### Task description
In full and without alteration, print the entries.

(Records drawn from a dataset)
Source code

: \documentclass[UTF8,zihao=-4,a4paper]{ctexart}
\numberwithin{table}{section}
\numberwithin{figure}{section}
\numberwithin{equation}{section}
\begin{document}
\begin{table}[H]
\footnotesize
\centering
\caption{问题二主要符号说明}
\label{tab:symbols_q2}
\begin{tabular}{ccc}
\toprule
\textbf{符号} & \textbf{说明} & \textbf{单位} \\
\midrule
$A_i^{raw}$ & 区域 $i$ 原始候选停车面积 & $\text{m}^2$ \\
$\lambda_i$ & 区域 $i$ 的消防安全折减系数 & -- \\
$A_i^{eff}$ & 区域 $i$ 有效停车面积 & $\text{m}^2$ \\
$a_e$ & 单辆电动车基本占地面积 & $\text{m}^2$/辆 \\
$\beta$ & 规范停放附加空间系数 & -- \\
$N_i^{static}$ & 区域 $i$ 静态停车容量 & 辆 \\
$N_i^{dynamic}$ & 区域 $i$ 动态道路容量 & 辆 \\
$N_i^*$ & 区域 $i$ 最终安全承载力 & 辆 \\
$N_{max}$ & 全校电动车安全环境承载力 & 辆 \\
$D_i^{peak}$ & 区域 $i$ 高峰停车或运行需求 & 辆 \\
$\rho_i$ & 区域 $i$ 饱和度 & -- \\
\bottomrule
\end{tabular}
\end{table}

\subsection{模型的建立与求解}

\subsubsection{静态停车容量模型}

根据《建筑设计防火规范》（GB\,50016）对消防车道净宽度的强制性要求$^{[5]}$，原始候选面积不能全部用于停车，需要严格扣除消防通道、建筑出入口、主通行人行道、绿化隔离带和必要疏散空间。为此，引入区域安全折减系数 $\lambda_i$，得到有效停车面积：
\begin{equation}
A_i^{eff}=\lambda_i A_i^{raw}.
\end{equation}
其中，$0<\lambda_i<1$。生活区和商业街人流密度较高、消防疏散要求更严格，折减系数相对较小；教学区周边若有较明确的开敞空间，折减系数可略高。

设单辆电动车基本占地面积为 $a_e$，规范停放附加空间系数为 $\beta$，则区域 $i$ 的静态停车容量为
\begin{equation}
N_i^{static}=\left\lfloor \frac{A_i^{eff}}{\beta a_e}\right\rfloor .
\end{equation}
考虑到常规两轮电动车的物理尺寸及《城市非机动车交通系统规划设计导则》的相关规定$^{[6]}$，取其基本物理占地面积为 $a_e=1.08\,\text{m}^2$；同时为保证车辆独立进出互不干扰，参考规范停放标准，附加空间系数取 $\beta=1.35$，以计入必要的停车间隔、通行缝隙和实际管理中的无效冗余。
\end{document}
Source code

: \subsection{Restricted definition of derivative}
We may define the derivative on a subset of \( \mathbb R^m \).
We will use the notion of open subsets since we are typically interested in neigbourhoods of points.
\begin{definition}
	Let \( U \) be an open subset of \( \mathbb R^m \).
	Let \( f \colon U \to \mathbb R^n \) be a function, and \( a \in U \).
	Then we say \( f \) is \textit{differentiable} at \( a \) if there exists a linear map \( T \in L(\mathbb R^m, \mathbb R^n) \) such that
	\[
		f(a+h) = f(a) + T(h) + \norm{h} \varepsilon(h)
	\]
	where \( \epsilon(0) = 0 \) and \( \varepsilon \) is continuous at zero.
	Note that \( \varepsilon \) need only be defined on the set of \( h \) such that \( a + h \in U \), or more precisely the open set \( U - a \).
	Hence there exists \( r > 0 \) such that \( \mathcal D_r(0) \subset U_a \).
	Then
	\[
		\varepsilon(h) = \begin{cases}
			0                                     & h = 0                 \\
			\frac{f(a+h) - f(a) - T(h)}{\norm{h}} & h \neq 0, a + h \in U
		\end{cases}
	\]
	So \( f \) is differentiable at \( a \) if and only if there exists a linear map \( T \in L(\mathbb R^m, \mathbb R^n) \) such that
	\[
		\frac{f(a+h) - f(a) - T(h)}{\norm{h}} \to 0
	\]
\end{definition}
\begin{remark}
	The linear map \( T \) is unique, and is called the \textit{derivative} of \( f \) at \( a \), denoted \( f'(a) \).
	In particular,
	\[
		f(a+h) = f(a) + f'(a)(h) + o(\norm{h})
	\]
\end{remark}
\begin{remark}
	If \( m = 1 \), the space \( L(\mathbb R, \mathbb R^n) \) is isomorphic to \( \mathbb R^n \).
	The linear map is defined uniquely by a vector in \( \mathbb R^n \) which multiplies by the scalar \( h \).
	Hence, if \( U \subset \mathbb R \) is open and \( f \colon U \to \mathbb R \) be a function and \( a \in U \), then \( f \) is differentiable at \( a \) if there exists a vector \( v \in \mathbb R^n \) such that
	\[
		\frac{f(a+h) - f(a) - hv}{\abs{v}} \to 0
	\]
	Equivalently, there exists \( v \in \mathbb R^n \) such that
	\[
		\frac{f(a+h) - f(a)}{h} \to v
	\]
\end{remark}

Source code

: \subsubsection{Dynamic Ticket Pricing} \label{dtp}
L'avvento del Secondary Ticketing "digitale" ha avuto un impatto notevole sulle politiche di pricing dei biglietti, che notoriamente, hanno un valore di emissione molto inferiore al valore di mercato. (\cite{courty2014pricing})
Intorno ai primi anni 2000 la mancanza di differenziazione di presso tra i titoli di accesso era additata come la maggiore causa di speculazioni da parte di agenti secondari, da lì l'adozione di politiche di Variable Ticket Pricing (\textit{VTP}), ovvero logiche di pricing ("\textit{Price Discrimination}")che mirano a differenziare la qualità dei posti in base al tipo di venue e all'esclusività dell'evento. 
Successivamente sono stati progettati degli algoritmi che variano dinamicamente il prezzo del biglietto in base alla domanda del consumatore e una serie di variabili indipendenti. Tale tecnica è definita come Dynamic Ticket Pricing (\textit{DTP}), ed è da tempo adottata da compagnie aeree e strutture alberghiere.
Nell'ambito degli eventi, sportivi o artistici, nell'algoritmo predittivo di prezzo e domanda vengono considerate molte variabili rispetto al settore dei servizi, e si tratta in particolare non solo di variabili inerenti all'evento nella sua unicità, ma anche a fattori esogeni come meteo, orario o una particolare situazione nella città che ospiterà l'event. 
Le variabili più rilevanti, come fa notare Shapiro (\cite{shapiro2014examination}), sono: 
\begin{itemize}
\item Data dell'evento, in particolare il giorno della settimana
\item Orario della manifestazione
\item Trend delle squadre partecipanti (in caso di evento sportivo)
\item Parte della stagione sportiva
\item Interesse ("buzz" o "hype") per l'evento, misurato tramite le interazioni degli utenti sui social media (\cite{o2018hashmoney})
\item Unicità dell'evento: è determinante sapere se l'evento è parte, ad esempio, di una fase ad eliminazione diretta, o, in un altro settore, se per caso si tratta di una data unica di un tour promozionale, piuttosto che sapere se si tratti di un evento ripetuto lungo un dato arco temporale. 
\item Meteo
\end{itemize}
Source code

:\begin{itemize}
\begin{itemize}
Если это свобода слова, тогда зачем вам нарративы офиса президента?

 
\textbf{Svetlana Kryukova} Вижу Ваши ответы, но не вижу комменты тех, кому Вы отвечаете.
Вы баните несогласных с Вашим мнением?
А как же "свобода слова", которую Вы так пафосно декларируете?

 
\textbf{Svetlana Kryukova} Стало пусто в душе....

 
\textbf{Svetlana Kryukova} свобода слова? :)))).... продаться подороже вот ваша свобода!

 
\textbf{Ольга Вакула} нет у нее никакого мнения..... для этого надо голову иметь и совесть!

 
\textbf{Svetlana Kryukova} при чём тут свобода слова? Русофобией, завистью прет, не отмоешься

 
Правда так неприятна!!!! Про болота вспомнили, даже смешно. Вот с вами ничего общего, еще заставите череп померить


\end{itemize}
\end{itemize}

### Reply to the exercise
Source code

: \documentclass[UTF8,zihao=-4,a4paper]{ctexart}
\numberwithin{table}{section}
\numberwithin{figure}{section}
\numberwithin{equation}{section}
\begin{document}
\begin{table}[H]
\footnotesize
\centering
\caption{问题二主要符号说明}
\label{tab:symbols_q2}
\begin{tabular}{ccc}
\toprule
\textbf{符号} & \textbf{说明} & \textbf{单位} \\
\midrule
$A_i^{raw}$ & 区域 $i$ 原始候选停车面积 & $\text{m}^2$ \\
$\lambda_i$ & 区域 $i$ 的消防安全折减系数 & -- \\
$A_i^{eff}$ & 区域 $i$ 有效停车面积 & $\text{m}^2$ \\
$a_e$ & 单辆电动车基本占地面积 & $\text{m}^2$/辆 \\
$\beta$ & 规范停放附加空间系数 & -- \\
$N_i^{static}$ & 区域 $i$ 静态停车容量 & 辆 \\
$N_i^{dynamic}$ & 区域 $i$ 动态道路容量 & 辆 \\
$N_i^*$ & 区域 $i$ 最终安全承载力 & 辆 \\
$N_{max}$ & 全校电动车安全环境承载力 & 辆 \\
$D_i^{peak}$ & 区域 $i$ 高峰停车或运行需求 & 辆 \\
$\rho_i$ & 区域 $i$ 饱和度 & -- \\
\bottomrule
\end{tabular}
\end{table}

\subsection{模型的建立与求解}

\subsubsection{静态停车容量模型}

根据《建筑设计防火规范》（GB\,50016）对消防车道净宽度的强制性要求$^{[5]}$，原始候选面积不能全部用于停车，需要严格扣除消防通道、建筑出入口、主通行人行道、绿化隔离带和必要疏散空间。为此，引入区域安全折减系数 $\lambda_i$，得到有效停车面积：
\begin{equation}
A_i^{eff}=\lambda_i A_i^{raw}.
\end{equation}
其中，$0<\lambda_i<1$。生活区和商业街人流密度较高、消防疏散要求更严格，折减系数相对较小；教学区周边若有较明确的开敞空间，折减系数可略高。

设单辆电动车基本占地面积为 $a_e$，规范停放附加空间系数为 $\beta$，则区域 $i$ 的静态停车容量为
\begin{equation}
N_i^{static}=\left\lfloor \frac{A_i^{eff}}{\beta a_e}\right\rfloor .
\end{equation}
考虑到常规两轮电动车的物理尺寸及《城市非机动车交通系统规划设计导则》的相关规定$^{[6]}$，取其基本物理占地面积为 $a_e=1.08\,\text{m}^2$；同时为保证车辆独立进出互不干扰，参考规范停放标准，附加空间系数取 $\beta=1.35$，以计入必要的停车间隔、通行缝隙和实际管理中的无效冗余。
\end{document}
Source code

: \subsection{Restricted definition of derivative}
We may define the derivative on a subset of \( \mathbb R^m \).
We will use the notion of open subsets since we are typically interested in neigbourhoods of points.
\begin{definition}
	Let \( U \) be an open subset of \( \mathbb R^m \).
	Let \( f \colon U \to \mathbb R^n \) be a function, and \( a \in U \).
	Then we say \( f \) is \textit{differentiable} at \( a \) if there exists a linear map \( T \in L(\mathbb R^m, \mathbb R^n) \) such that
	\[
		f(a+h) = f(a) + T(h) + \norm{h} \varepsilon(h)
	\]
	where \( \epsilon(0) = 0 \) and \( \varepsilon \) is continuous at zero.
	Note that \( \varepsilon \) need only be defined on the set of \( h \) such that \( a + h \in U \), or more precisely the open set \( U - a \).
	Hence there exists \( r > 0 \) such that \( \mathcal D_r(0) \subset U_a \).
	Then
	\[
		\varepsilon(h) = \begin{cases}
			0                                     & h = 0                 \\
			\frac{f(a+h) - f(a) - T(h)}{\norm{h}} & h \neq 0, a + h \in U
		\end{cases}
	\]
	So \( f \) is differentiable at \( a \) if and only if there exists a linear map \( T \in L(\mathbb R^m, \mathbb R^n) \) such that
	\[
		\frac{f(a+h) - f(a) - T(h)}{\norm{h}} \to 0
	\]
\end{definition}
\begin{remark}
	The linear map \( T \) is unique, and is called the \textit{derivative} of \( f \) at \( a \), denoted \( f'(a) \).
	In particular,
	\[
		f(a+h) = f(a) + f'(a)(h) + o(\norm{h})
	\]
\end{remark}
\begin{remark}
	If \( m = 1 \), the space \( L(\mathbb R, \mathbb R^n) \) is isomorphic to \( \mathbb R^n \).
	The linear map is defined uniquely by a vector in \( \mathbb R^n \) which multiplies by the scalar \( h \).
	Hence, if \( U \subset \mathbb R \) is open and \( f \colon U \to \mathbb R \) be a function and \( a \in U \), then \( f \) is differentiable at \( a \) if there exists a vector \( v \in \mathbb R^n \) such that
	\[
		\frac{f(a+h) - f(a) - hv}{\abs{v}} \to 0
	\]
	Equivalently, there exists \( v \in \mathbb R^n \) such that
	\[
		\frac{f(a+h) - f(a)}{h} \to v
	\]
\end{remark}

Source code

: \subsubsection{Dynamic Ticket Pricing} \label{dtp}
L'avvento del Secondary Ticketing "digitale" ha avuto un impatto notevole sulle politiche di pricing dei biglietti, che notoriamente, hanno un valore di emissione molto inferiore al valore di mercato. (\cite{courty2014pricing})
Intorno ai primi anni 2000 la mancanza di differenziazione di presso tra i titoli di accesso era additata come la maggiore causa di speculazioni da parte di agenti secondari, da lì l'adozione di politiche di Variable Ticket Pricing (\textit{VTP}), ovvero logiche di pricing ("\textit{Price Discrimination}")che mirano a differenziare la qualità dei posti in base al tipo di venue e all'esclusività dell'evento. 
Successivamente sono stati progettati degli algoritmi che variano dinamicamente il prezzo del biglietto in base alla domanda del consumatore e una serie di variabili indipendenti. Tale tecnica è definita come Dynamic Ticket Pricing (\textit{DTP}), ed è da tempo adottata da compagnie aeree e strutture alberghiere.
Nell'ambito degli eventi, sportivi o artistici, nell'algoritmo predittivo di prezzo e domanda vengono considerate molte variabili rispetto al settore dei servizi, e si tratta in particolare non solo di variabili inerenti all'evento nella sua unicità, ma anche a fattori esogeni come meteo, orario o una particolare situazione nella città che ospiterà l'event. 
Le variabili più rilevanti, come fa notare Shapiro (\cite{shapiro2014examination}), sono: 
\begin{itemize}
\item Data dell'evento, in particolare il giorno della settimana
\item Orario della manifestazione
\item Trend delle squadre partecipanti (in caso di evento sportivo)
\item Parte della stagione sportiva
\item Interesse ("buzz" o "hype") per l'evento, misurato tramite le interazioni degli utenti sui social media (\cite{o2018hashmoney})
\item Unicità dell'evento: è determinante sapere se l'evento è parte, ad esempio, di una fase ad eliminazione diretta, o, in un altro settore, se per caso si tratta di una data unica di un tour promozionale, piuttosto che sapere se si tratti di un evento ripetuto lungo un dato arco temporale. 
\item Meteo
\end{itemize}
Source code

:\begin{itemize}
\begin{itemize}
Если это свобода слова, тогда зачем вам нарративы офиса президента?

 
\textbf{Svetlana Kryukova} Вижу Ваши ответы, но не вижу комменты тех, кому Вы отвечаете.
Вы баните несогласных с Вашим мнением?
А как же "свобода слова", которую Вы так пафосно декларируете?

 
\textbf{Svetlana Kryukova} Стало пусто в душе....

 
\textbf{Svetlana Kryukova} свобода слова? :)))).... продаться подороже вот ваша свобода!

 
\textbf{Ольга Вакула} нет у нее никакого мнения..... для этого надо голову иметь и совесть!

 
\textbf{Svetlana Kryukova} при чём тут свобода слова? Русофобией, завистью прет, не отмоешься

 
Правда так неприятна!!!! Про болота вспомнили, даже смешно. Вот с вами ничего общего, еще заставите череп померить


\end{itemize}
\end{itemize}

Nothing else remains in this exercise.